------ EXERCISE INPUTS
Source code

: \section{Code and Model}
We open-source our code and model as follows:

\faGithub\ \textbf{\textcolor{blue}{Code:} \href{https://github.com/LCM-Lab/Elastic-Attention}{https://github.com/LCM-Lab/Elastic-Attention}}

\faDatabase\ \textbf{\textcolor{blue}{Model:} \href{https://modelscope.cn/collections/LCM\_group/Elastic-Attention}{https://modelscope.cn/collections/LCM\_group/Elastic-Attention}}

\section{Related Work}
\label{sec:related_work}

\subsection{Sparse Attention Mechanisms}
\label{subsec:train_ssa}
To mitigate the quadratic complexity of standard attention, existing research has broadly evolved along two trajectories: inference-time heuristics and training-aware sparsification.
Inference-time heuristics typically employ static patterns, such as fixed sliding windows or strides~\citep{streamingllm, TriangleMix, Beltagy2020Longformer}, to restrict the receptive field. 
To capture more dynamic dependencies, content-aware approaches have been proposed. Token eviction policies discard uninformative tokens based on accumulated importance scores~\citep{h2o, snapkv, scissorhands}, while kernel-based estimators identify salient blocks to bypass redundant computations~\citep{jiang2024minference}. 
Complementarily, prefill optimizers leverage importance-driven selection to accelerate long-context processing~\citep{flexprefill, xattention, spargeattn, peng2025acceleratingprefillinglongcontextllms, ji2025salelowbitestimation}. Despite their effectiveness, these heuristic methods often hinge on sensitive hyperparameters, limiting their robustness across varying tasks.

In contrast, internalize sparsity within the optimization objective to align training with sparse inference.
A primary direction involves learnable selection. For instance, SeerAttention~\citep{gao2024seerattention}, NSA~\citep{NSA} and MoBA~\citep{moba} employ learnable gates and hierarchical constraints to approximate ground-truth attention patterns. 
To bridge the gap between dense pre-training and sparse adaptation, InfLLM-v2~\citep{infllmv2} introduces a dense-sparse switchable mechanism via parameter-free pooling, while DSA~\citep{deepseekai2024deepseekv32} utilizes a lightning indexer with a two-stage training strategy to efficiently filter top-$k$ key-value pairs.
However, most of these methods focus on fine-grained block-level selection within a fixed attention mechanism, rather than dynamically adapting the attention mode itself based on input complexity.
------------
------ EXERCISE INPUTS
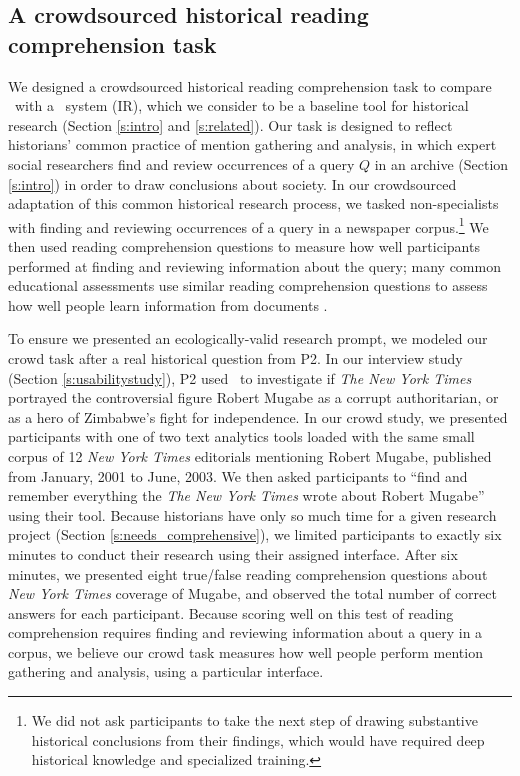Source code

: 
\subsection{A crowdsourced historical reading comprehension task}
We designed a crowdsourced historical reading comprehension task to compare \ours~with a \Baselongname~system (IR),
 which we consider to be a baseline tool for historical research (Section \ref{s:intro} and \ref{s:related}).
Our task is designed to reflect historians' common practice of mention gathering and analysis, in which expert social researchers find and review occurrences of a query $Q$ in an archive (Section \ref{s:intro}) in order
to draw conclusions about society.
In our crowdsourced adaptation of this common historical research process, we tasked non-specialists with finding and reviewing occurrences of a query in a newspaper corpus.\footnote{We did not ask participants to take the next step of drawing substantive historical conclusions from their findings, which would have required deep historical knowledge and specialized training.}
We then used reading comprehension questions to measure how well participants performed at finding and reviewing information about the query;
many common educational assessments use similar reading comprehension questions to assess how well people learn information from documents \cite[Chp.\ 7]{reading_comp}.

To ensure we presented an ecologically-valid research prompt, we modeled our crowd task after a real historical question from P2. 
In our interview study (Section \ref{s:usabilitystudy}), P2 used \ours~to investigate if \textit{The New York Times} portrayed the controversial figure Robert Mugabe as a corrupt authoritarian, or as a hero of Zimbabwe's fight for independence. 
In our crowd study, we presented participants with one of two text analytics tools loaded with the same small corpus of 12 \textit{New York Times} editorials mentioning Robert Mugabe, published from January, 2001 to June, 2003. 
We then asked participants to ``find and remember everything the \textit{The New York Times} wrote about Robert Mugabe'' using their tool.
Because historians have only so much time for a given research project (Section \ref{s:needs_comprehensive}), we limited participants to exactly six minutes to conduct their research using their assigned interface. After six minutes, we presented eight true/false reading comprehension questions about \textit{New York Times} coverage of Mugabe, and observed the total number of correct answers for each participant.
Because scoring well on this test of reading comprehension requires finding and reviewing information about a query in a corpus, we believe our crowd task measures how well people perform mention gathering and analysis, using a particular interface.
------------
TASK DIRECTIONS: Go through the material above, and wherever a line holds the word "these", copy it.

TASK RESPONSE:
Complementarily, prefill optimizers leverage importance-driven selection to accelerate long-context processing~\citep{flexprefill, xattention, spargeattn, peng2025acceleratingprefillinglongcontextllms, ji2025salelowbitestimation}. Despite their effectiveness, these heuristic methods often hinge on sensitive hyperparameters, limiting their robustness across varying tasks.
However, most of these methods focus on fine-grained block-level selection within a fixed attention mechanism, rather than dynamically adapting the attention mode itself based on input complexity.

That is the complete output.